Housing News Roundup: June 1, 2015
Federal Reserve: Half of U.S. Households Couldn’t Cover a $400 Emergency
Nearly half of the U.S. households surveyed by the Federal Reserve said they would be unable to afford an emergency expense of $400, or would be forced to sell something or borrow money. “Even prior to the [Great Recession], and more acutely after the recession, it’s true, American households are vulnerable,” said Gregory B. Mills, senior fellow at the Urban Institute. “Depending upon the measure you use, somewhere between one-third and one-half of households are at great risk — as in, they would be unable to fend off hardship.” The Urban Institute has also determined that the number of households that use alternative credit products such as payday loans, refund-anticipation loans and rent-to-own services climbed 7% from 2011 to 2013.

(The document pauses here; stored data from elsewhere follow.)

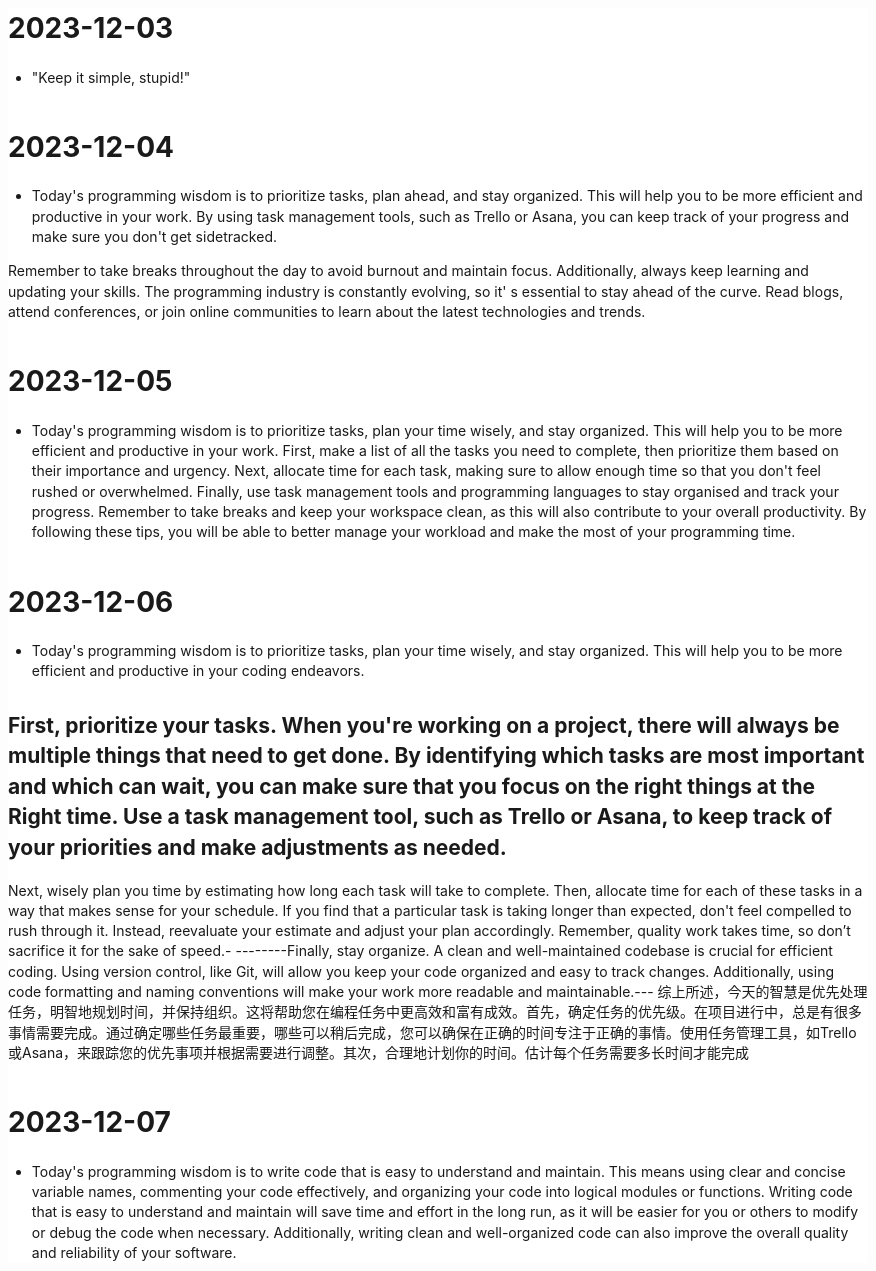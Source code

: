 # 2023-12-03
- "Keep it simple, stupid!"

# 2023-12-04
- Today's programming wisdom is to prioritize tasks, plan ahead, and stay organized. This will help you to be more efficient and productive in your work. By using task management tools, such as Trello or Asana, you can keep track of your progress and make sure you don't get sidetracked.

Remember to take breaks throughout the day to avoid burnout and maintain focus. Additionally, always keep learning and updating your skills. The programming industry is constantly evolving, so it' s essential to stay ahead of the curve. Read blogs, attend conferences, or join online communities to learn about the latest technologies and trends.

# 2023-12-05
- Today's programming wisdom is to prioritize tasks, plan your time wisely, and stay organized. This will help you to be more efficient and productive in your work. First, make a list of all the tasks you need to complete, then prioritize them based on their importance and urgency. Next, allocate time for each task, making sure to allow enough time so that you don't feel rushed or overwhelmed. Finally, use task management tools and programming languages to stay organised and track your progress. Remember to take breaks and keep your workspace clean, as this will also contribute to your overall productivity. By following these tips, you will be able to better manage your workload and make the most of your programming time.

# 2023-12-06
- Today's programming wisdom is to prioritize tasks, plan your time wisely, and stay organized. This will help you to be more efficient and productive in your coding endeavors.

First, prioritize your tasks. When you're working on a project, there will always be multiple things that need to get done. By identifying which tasks are most important and which can wait, you can make sure that you focus on the right things at the Right time. Use a task management tool, such as Trello or Asana, to keep track of your priorities and make adjustments as needed. 
 -
Next, wisely plan you time by estimating how long each task will take to complete. Then, allocate time for each of these tasks in a way that makes sense for your schedule. If you find that a particular task is taking longer than expected, don't feel compelled to rush through it. Instead, reevaluate your estimate and adjust your plan accordingly. Remember, quality work takes time, so don’t sacrifice it for the sake of speed.- --------Finally, stay organize. A clean and well-maintained codebase is crucial for efficient coding. Using version control, like Git, will allow you keep your code organized and easy to track changes. Additionally, using code formatting and naming conventions will make your work more readable and maintainable.--- 综上所述，今天的智慧是优先处理任务，明智地规划时间，并保持组织。这将帮助您在编程任务中更高效和富有成效。首先，确定任务的优先级。在项目进行中，总是有很多事情需要完成。通过确定哪些任务最重要，哪些可以稍后完成，您可以确保在正确的时间专注于正确的事情。使用任务管理工具，如Trello或Asana，来跟踪您的优先事项并根据需要进行调整。其次，合理地计划你的时间。估计每个任务需要多长时间才能完成

# 2023-12-07
- Today's programming wisdom is to write code that is easy to understand and maintain. This means using clear and concise variable names, commenting your code effectively, and organizing your code into logical modules or functions. Writing code that is easy to understand and maintain will save time and effort in the long run, as it will be easier for you or others to modify or debug the code when necessary. Additionally, writing clean and well-organized code can also improve the overall quality and reliability of your software.
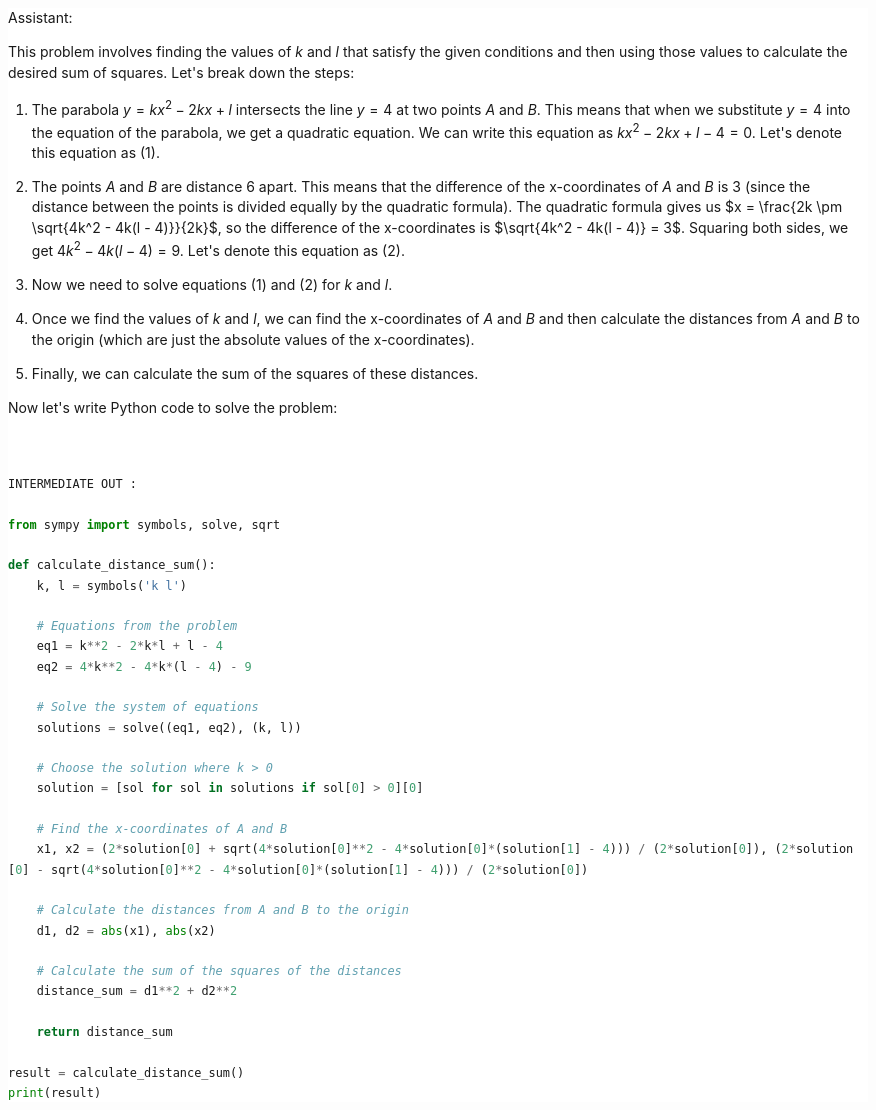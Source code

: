 Assistant:

 This problem involves finding the values of $k$ and $l$ that satisfy the given conditions and then using those values to calculate the desired sum of squares. Let's break down the steps:

1. The parabola $y = kx^2 - 2kx + l$ intersects the line $y = 4$ at two points $A$ and $B$. This means that when we substitute $y = 4$ into the equation of the parabola, we get a quadratic equation. We can write this equation as $kx^2 - 2kx + l - 4 = 0$. Let's denote this equation as $(1)$.

2. The points $A$ and $B$ are distance 6 apart. This means that the difference of the x-coordinates of $A$ and $B$ is 3 (since the distance between the points is divided equally by the quadratic formula). The quadratic formula gives us $x = \frac{2k \pm \sqrt{4k^2 - 4k(l - 4)}}{2k}$, so the difference of the x-coordinates is $\sqrt{4k^2 - 4k(l - 4)} = 3$. Squaring both sides, we get $4k^2 - 4k(l - 4) = 9$. Let's denote this equation as $(2)$.

3. Now we need to solve equations $(1)$ and $(2)$ for $k$ and $l$.

4. Once we find the values of $k$ and $l$, we can find the x-coordinates of $A$ and $B$ and then calculate the distances from $A$ and $B$ to the origin (which are just the absolute values of the x-coordinates).

5. Finally, we can calculate the sum of the squares of these distances.

Now let's write Python code to solve the problem:

```python


INTERMEDIATE OUT :

from sympy import symbols, solve, sqrt

def calculate_distance_sum():
    k, l = symbols('k l')

    # Equations from the problem
    eq1 = k**2 - 2*k*l + l - 4
    eq2 = 4*k**2 - 4*k*(l - 4) - 9

    # Solve the system of equations
    solutions = solve((eq1, eq2), (k, l))

    # Choose the solution where k > 0
    solution = [sol for sol in solutions if sol[0] > 0][0]

    # Find the x-coordinates of A and B
    x1, x2 = (2*solution[0] + sqrt(4*solution[0]**2 - 4*solution[0]*(solution[1] - 4))) / (2*solution[0]), (2*solution[0] - sqrt(4*solution[0]**2 - 4*solution[0]*(solution[1] - 4))) / (2*solution[0])

    # Calculate the distances from A and B to the origin
    d1, d2 = abs(x1), abs(x2)

    # Calculate the sum of the squares of the distances
    distance_sum = d1**2 + d2**2

    return distance_sum

result = calculate_distance_sum()
print(result)
```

The Best Use of a Dollar to Address Homelessness
Funding for homeless services may be better spent on shelters rather than easing the difficult of living on the street, according to Ron Book, volunteer chairman of Miami-Dade’s Homeless Trust. “Anything that makes it easier for the chronic population to remain on the streets is not in our interest,” said Book, in commenting about a program that provides sleeping mats in a gated courtyard. “I would never buy a mat with a trust dollar. Never, never, never.” A little more than 1,000 people were homeless in Miami-Dade in January.
Source: Miami Herald
Giving Up on Shrinking Cities
There’s a great deal of talk about how major cities are preparing to grow in the coming years with changing demographics and household preferences. But what about the cities that are shrinking? According to The Economist, reinvestment will not shore up demand in shrinking cities. Better transit from struggling cities to thriving ones may help, but many may need demolition and a return to nature. Instead, the authors urge solutions that help smaller city residents relocate to more economically vibrant areas.
Source: The Economist
The Problem with ‘Zombie Properties’
Much like the name suggests, “zombie properties” are a lingering housing issue that communities across the country are struggling to combat. A zombie property occurs when both the owner and the lender walk away during foreclosure, both believing the property is the responsibility of the other party. The result is an abandoned piece of property left to decay. “It’s still very difficult for folks locally to identify where they can go to make something happen to a property,” said Annie Carvalho of the National Community Stabilization Trust.
Source: Next City
State Direction of NYC Housing Funds Raises Concerns
While New York Governor Andrew Cuomo previously pledged $100 million in state funds to the New York City Housing Authority (NYCHA), the specific use for the funds wasn’t designated. NYCHA had hoped to put it toward $300 million in significant repairs to public housing over the next three years. Now, however, the state is directing the funds toward smaller projects such as playground equipment and landscaping. City officials have taken issue with the move. “After years of federal and state disinvestment, these residents deserve an aggressive vision to tackle one of the greatest problems affecting their homes,” said mayoral spokeswoman Ishanee Parikh.
Source: New Jersey Herald
Opposition to Luxury Housing Puts Affordable Development in Jeopardy
Demonstrating the fact that new affordable housing units aren’t set in stone until they’re actually open, a planned low-income housing development in San Francisco is now facing a $10 million shortfall due to community opposition to a luxury tower. The developer scaled back the tower a second time, cutting around $10 million from its “in lieu” payment into the city’s affordable housing fund. The previous amount of $19.6 million was set to go toward a 103-unit affordable housing project. “It is disappointing,” according to Don Falk, Executive Director of the Tenderloin Neighborhood Development Corporation. “I had hoped that their project might find political acceptance, in which case our affordable family project at Eddy and Taylor would have really benefited.”